The results of our scenario-driven approach provide the empirical basis for
refining the Ready campaign’s guidelines by giving more specific guidance to
individuals about how to respond, by making clear the types of shelters,
respiratory protection, and evacuation needed in each type of terrorist attack,
and by focusing on those preparatory steps that are the most critical.


God is in the details.

RAND actually has an intelligible explanation of when sealing up with plastic sheet and duct tape makes sense. And why having an escape hood makes sense.

Interestingly, they also explain certain things NOT to do. Their Chapter 3 is a real eye-opener, with information you'll never get from the gummint.



As I have mentioned before on this forum, we are on our own.
 

deja

Inactive
It might be good info under the right circumstances. IMNSHO, IF Rand Corp (think tank) has anything to do with it......prepare for the opposite also. ;) Can ya tell how much I trust em?
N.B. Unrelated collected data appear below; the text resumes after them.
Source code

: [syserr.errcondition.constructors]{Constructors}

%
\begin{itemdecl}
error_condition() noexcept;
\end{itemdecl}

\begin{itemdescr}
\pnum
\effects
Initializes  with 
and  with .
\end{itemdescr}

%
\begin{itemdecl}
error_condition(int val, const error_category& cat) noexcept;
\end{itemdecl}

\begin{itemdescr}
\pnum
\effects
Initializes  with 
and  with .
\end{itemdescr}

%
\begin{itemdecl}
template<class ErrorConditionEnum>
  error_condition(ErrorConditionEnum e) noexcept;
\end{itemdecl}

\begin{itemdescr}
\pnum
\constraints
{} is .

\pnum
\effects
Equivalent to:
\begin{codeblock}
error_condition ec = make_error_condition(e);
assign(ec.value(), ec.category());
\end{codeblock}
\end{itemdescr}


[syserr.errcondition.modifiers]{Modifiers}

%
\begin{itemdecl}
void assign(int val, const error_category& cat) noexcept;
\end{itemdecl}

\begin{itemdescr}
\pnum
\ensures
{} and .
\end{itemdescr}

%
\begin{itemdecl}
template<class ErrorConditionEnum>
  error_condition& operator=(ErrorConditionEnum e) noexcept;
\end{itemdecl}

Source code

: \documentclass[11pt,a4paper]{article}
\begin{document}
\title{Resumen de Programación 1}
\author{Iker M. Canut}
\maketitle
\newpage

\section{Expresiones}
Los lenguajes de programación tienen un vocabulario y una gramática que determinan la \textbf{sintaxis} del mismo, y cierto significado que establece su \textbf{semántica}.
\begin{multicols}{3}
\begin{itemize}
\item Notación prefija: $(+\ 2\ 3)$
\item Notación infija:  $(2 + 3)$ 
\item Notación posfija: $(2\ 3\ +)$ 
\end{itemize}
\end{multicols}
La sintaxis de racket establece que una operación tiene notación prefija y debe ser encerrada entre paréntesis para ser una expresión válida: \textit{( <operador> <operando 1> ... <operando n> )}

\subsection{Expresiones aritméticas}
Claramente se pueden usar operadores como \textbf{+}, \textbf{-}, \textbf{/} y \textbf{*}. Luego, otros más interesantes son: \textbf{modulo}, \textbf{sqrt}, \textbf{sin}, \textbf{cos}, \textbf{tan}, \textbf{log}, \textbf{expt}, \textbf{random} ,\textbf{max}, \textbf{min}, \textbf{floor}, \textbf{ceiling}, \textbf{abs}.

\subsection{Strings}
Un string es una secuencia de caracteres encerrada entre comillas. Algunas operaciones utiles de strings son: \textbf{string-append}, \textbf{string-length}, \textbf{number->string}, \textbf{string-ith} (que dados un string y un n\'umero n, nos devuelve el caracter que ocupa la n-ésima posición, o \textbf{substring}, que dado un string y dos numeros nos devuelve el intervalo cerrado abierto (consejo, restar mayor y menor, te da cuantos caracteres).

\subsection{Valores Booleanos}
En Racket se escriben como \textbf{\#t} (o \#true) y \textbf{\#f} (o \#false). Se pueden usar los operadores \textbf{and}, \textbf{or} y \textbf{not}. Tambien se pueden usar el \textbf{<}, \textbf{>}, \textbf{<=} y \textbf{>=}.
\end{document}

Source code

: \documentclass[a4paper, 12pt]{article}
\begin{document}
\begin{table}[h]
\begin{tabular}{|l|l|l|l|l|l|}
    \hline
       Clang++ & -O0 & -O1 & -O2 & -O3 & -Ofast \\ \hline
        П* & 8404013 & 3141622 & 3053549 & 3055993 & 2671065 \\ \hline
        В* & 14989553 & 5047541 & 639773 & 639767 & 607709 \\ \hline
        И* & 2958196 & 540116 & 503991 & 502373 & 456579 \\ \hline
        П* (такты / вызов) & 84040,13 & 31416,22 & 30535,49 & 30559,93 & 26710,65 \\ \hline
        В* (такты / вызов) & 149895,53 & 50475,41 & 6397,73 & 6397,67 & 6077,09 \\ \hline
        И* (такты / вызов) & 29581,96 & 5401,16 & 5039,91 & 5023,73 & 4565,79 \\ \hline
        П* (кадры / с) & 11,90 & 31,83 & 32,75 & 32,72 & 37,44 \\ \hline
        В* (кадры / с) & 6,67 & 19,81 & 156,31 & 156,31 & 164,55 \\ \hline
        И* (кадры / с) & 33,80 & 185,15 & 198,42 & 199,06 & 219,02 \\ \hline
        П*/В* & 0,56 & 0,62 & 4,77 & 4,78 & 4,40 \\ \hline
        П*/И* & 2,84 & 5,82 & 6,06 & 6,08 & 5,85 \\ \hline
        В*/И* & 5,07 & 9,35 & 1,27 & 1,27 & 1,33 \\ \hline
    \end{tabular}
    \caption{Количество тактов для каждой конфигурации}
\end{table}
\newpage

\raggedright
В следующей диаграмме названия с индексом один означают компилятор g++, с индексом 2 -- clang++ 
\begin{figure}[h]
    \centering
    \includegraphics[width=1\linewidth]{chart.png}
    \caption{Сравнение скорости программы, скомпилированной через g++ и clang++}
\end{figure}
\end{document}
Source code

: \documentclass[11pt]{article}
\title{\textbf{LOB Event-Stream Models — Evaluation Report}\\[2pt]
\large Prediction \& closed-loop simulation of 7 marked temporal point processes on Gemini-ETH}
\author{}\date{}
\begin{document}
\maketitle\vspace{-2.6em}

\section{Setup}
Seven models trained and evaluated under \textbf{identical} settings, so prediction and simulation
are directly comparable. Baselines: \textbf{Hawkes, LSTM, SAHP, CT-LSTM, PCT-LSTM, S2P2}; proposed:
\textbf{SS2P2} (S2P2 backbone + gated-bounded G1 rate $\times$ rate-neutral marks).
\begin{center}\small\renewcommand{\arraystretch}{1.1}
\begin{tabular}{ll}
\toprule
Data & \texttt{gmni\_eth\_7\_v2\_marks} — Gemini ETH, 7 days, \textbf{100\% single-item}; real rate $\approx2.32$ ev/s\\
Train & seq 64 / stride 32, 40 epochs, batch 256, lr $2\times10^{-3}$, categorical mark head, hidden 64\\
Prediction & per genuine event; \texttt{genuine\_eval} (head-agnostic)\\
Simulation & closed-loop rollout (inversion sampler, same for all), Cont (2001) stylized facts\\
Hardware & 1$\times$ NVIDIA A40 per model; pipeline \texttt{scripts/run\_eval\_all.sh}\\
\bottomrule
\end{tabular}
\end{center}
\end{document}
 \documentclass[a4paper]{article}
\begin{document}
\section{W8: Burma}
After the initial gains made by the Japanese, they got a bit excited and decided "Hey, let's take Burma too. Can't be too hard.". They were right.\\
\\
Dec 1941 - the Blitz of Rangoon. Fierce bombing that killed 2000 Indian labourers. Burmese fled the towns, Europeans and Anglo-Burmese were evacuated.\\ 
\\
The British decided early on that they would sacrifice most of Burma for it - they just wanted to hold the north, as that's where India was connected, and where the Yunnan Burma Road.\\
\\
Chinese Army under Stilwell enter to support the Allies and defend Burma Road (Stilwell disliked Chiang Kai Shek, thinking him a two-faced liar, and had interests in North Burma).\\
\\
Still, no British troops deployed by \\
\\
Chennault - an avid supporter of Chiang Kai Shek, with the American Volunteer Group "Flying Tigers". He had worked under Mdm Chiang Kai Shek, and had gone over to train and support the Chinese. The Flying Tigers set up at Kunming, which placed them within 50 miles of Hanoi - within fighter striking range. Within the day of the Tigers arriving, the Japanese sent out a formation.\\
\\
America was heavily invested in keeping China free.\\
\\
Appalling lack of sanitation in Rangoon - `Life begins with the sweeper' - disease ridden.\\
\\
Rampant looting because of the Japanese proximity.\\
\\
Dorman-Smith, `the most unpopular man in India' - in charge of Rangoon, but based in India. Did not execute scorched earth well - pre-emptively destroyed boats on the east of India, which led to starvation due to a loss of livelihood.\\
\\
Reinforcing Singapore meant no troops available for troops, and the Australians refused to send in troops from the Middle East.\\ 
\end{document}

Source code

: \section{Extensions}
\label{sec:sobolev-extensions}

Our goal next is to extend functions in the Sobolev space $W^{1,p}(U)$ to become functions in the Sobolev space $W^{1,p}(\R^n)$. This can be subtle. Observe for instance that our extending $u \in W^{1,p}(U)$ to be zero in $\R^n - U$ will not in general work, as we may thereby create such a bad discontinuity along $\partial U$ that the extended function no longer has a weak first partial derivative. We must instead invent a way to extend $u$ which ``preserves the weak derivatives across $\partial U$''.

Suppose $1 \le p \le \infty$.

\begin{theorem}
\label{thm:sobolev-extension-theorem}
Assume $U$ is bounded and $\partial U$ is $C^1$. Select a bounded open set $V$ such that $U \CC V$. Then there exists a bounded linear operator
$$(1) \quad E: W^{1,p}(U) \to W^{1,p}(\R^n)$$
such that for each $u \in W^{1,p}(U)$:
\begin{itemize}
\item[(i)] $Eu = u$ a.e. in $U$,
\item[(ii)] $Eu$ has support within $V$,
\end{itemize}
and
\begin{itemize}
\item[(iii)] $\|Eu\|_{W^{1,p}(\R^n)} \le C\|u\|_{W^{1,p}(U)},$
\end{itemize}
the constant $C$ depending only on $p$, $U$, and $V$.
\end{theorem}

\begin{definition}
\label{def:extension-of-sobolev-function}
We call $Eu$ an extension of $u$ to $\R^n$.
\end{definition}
http://christianparty.net/tavistock.htm

RAND RESEARCH AND DEVELOPMENT CORPORATION
Without a doubt, RAND is THE think tank most beholden to Tavistock Institute and certainly the RIIA's most prestigious vehicle for control of United States policies at every level. Specific RAND policies that became operative include our ICBM program, prime analyses for U.S. foreign policy making, instigator of space programs, U.S. nuclear policies, corporate analyses, hundreds of projects for the military, the Central Intelligence Agency (CIA) in relation to the use of mind altering drugs like peyote, LSD (the covert MK-ULTRA operation which lasted for 20 years).

Some of RAND's clients include:

American Telephone and Telegraph Company (AT&T)
Chase Manhattan Bank
International Business Machines (IBM)
National Science Foundation
Republican Party
TRW
U.S. Air Force
U.S. Department of Health
U.S. Department of Energy

There are literally THOUSANDS of highly important companies, government institutions and organizations that make use of RANDS's services. To list them all would be impossible. Among RAND's specialities is a study group that predicts the timing and the direction of a thermonuclear war, plus working out the many scenarios based upon its findings. RAND was once accused of being commisioned by the USSR to work out terms of surrender of the United States Government, an accusation that went all the way to the United States Senate, where it was taken up by Senator Symington and subsquently fell victim to scorn poured out by the establishment press. BRAINWASHING remains the primary function of RAND.

• These institutions are among those that fund The UNIFORM LAW FOUNDATION, whose function is to ensure that the Uniform Commercial Code remains the instrument for conducting business in the United States.

-----------
Rand under Tavistock........;)
 

Housecarl

On TB every waking moment
Deja,

I hear where you're coming from. I posted this as much for comparison with everything else as their methodology in determining what to do when. Besides I figured as taxpayers we've already paid for the report likely as not so we should know that it exists and where it is.